According to a letter sent to Georgia Gov. Nathan Deal and Attorney Gen. Sam Olens, Georgia
in its operation and administration of the GNETS Program, violates Title II of the ADA by unnecessarily segregating students with disabilities from their peers. In addition, the GNETS Program provides opportunities to its students that are unequal to those provided to students throughout the State who are not in the GNETS Program.
Read the letter sent to Govenor Deal and Attorney General Olens over the signature of Vanita Gupta, Justice’s Principal Deputy Assistant Attorney General.
The Justice Department letter details the ways in which the GNETS Program violates his various aspects of the ADA standards:
- “The state fails to provide services to students in the GNETS program in the most integrated setting appropriate to their needs”: (A) GNETS students receive services in segregated settings; (D) Georgia unnecessarily relies on segregated placements for the GNETS program; (C) most students in GNETS Programs could be served in integrated programs; (D) state administrative procedures unnecessarily favor placement in the GNETS program.
- “The segregated GNETS Program provides unequal educational opportunities to students”: (A) The GNETS Program does not provide electives and extracurricular activities; (B) the GNETS Program facilities are unequal to general education facilities; (C) the GNETS Program provides unequal instructional services and curricula commpared to what students in general ed. programs receive.
- “Georgia can make reasonable modifications to avoid discrimination against students with behavior-related disabilities.”

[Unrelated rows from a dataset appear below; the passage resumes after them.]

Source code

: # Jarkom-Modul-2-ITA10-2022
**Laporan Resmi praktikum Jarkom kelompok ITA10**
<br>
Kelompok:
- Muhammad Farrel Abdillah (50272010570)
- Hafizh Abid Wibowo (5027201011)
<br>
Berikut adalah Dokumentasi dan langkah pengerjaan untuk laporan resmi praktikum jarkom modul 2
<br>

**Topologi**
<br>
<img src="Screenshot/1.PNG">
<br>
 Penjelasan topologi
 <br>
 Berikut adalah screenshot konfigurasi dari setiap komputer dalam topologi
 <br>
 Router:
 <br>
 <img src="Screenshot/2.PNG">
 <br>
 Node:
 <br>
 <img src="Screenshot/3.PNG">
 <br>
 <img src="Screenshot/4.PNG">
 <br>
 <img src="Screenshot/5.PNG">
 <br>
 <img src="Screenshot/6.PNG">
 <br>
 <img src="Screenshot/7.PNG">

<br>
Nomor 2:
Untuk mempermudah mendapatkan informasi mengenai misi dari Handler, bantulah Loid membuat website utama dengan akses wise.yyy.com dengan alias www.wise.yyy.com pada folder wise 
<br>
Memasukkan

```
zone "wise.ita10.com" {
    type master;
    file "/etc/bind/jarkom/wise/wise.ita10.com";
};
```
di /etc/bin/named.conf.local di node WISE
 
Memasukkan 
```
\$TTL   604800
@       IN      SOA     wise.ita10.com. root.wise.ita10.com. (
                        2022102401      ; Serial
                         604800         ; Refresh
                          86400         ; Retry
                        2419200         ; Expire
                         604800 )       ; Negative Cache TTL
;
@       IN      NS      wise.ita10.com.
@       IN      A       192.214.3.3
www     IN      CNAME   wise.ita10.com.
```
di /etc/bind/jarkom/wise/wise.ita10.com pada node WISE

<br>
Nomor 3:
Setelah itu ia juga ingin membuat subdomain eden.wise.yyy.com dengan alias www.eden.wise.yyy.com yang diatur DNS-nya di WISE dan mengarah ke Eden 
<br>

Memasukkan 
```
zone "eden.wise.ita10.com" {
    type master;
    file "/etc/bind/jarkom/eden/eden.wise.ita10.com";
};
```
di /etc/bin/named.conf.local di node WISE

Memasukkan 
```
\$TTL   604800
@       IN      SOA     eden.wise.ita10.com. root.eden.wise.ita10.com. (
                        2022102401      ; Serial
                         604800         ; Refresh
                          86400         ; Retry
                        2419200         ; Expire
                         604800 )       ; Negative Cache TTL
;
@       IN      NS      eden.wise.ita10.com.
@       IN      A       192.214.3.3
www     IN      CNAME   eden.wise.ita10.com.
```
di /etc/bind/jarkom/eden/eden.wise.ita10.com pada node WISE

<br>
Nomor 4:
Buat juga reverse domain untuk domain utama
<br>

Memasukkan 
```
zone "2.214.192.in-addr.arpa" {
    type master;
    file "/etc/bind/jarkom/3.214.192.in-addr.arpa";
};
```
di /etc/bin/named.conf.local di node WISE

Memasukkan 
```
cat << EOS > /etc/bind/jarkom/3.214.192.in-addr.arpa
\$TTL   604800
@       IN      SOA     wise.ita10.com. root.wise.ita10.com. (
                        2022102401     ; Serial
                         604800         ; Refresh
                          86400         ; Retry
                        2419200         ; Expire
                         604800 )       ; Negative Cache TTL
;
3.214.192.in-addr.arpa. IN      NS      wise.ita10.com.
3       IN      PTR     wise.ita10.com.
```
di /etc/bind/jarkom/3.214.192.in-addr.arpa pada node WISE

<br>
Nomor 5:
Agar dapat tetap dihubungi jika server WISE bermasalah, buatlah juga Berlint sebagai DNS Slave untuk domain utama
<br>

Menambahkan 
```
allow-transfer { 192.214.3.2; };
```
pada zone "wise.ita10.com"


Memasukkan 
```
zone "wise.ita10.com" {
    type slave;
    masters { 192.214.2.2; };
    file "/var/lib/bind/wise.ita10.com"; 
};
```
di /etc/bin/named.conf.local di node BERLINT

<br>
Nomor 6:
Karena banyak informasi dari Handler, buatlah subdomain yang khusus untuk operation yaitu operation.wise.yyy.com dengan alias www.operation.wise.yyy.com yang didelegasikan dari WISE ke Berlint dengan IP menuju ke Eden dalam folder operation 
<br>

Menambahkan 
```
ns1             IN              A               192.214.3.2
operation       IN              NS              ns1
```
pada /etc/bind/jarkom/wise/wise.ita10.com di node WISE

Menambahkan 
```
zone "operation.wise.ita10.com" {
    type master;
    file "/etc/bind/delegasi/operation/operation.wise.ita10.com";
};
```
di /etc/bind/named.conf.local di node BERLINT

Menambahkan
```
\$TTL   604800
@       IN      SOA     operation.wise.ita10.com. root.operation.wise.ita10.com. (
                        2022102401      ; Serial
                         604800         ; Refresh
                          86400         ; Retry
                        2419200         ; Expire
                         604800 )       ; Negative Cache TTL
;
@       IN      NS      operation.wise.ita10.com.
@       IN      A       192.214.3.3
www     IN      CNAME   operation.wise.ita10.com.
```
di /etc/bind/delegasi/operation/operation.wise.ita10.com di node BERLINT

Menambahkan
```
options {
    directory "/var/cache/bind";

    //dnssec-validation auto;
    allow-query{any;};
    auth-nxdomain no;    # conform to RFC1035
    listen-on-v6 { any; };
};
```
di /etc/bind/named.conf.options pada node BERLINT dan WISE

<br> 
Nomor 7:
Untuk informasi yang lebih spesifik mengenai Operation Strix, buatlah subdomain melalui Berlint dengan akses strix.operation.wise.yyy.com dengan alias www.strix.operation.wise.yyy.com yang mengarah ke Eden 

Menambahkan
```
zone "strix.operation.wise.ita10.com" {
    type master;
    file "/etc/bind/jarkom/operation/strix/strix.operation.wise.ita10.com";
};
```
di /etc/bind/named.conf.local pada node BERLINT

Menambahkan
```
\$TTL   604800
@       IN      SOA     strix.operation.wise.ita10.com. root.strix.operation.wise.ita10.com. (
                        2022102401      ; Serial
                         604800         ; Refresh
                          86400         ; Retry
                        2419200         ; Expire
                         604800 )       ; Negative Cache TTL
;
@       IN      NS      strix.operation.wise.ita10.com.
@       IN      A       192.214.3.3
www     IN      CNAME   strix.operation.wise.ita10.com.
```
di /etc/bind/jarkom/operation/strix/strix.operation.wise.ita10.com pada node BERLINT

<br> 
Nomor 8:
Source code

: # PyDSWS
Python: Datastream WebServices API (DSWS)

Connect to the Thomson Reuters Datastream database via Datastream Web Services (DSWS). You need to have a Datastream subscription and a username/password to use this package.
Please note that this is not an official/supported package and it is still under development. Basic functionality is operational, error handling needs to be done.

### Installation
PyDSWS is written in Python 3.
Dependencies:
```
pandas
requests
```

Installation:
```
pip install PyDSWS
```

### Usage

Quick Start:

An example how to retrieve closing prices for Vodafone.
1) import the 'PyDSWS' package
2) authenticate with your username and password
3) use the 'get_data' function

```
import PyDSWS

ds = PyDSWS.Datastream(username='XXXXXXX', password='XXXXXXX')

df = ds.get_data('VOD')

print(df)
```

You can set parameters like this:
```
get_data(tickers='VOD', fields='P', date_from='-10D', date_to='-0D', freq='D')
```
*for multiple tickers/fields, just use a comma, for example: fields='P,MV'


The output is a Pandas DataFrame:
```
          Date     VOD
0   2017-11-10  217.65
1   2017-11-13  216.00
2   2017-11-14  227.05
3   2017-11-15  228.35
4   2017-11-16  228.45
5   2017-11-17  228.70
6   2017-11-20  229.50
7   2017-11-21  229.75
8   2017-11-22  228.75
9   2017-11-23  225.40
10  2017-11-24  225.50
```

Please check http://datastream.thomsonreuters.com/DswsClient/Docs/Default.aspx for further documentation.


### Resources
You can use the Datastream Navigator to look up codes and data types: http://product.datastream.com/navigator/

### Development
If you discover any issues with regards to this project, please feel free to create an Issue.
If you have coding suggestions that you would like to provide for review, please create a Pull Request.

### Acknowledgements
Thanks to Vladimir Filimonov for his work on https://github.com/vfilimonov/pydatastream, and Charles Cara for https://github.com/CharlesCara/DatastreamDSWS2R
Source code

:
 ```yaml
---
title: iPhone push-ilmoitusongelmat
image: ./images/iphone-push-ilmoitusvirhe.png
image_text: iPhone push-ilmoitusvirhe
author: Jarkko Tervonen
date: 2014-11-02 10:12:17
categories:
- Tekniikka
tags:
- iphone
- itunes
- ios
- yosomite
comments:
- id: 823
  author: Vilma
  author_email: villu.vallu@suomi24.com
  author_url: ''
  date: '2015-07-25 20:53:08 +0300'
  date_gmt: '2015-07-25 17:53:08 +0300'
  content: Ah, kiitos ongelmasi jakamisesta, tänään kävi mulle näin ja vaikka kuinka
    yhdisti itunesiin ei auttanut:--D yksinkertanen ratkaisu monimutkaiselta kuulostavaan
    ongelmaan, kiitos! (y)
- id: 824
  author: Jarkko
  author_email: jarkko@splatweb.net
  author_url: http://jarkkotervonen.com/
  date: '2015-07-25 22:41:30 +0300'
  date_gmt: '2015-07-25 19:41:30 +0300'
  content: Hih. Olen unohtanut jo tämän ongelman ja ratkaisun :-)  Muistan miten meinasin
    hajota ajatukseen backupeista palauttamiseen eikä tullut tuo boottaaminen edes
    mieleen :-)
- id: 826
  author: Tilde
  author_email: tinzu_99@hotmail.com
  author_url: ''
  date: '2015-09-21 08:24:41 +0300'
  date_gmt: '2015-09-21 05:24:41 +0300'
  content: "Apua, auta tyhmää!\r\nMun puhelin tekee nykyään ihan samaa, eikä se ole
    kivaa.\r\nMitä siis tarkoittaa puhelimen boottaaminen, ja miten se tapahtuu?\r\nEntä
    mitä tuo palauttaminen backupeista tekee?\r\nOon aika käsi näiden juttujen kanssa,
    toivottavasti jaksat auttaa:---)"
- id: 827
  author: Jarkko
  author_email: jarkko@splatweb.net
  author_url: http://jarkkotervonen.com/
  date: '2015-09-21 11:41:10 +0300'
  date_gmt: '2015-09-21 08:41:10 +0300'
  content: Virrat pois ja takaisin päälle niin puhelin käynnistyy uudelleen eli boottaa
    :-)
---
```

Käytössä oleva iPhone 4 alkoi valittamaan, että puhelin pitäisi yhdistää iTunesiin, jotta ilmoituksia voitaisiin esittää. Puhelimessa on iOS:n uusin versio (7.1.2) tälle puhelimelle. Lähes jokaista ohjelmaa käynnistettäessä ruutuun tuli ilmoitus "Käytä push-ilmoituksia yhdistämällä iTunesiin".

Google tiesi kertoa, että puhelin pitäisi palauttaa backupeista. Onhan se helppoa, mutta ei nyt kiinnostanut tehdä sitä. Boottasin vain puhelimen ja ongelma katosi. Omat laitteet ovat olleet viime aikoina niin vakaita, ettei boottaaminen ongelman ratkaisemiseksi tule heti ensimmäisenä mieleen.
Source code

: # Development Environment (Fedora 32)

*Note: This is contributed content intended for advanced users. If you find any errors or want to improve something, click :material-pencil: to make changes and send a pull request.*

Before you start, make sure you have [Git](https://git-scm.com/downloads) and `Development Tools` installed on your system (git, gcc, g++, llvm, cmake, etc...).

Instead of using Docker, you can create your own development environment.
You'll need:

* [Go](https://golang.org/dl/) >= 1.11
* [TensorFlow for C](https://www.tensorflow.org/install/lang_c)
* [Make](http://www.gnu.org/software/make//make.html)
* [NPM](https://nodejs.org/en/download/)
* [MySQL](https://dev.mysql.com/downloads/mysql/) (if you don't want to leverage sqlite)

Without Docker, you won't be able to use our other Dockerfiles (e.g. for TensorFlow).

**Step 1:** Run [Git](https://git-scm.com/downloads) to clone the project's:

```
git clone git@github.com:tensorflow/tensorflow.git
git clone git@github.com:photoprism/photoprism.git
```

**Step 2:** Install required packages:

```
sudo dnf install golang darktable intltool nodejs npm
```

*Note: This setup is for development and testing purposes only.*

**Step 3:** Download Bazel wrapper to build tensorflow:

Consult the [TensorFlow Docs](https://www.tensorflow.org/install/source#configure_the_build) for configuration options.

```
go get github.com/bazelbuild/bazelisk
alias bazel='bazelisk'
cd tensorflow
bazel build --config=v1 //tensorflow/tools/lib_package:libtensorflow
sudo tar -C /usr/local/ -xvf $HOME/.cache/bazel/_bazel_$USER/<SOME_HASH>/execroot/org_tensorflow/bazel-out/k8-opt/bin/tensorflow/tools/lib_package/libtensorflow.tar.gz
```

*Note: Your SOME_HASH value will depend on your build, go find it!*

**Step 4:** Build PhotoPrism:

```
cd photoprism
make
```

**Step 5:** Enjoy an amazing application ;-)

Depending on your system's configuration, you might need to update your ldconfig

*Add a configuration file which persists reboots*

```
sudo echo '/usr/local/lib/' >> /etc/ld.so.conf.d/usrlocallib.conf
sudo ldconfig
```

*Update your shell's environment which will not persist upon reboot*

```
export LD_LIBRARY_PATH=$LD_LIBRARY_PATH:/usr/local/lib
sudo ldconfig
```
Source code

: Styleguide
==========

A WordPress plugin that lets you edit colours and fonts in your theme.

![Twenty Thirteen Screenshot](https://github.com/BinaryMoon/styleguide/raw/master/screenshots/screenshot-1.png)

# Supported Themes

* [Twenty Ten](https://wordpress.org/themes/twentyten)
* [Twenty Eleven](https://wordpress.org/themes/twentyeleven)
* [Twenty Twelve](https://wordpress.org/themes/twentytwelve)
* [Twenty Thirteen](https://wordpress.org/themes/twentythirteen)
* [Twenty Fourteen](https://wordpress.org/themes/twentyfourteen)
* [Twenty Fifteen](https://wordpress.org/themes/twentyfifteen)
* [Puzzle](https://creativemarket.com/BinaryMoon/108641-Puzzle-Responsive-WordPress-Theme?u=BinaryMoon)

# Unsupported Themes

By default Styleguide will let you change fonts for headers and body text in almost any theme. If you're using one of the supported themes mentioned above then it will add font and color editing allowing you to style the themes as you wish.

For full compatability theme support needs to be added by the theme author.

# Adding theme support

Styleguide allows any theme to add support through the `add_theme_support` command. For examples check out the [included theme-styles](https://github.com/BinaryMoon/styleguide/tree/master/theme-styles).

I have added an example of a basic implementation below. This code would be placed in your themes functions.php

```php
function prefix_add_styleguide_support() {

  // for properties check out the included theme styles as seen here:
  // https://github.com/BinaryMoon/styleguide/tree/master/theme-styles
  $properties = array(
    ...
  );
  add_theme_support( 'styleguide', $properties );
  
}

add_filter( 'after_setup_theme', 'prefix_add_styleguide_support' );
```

The Justice letter ends with recommendations about remedial measures and a conclusion expressing the hope that Justice and the state of Georgia can continue to work together to resolve the issues.
This story has been covered by Marian Wang (“Georgia is Segregating Troublesome Kids in Schools Used During Jim Crow“) of ProPublica, an advocacy group, and that story was picked up by Slate’s Laura Moser (“Georgia Sends Kids With Disabilities and Behavior Problems to Special Schools. That’s Segregation“), the online magazine. The link I cited, however, takes you directly to the original source. The popular sources may be able to keep up with developments as they occur. I shall keep an eye out, too.
There is more to say about this case, but that’ll have to wait. Let’s get this out first.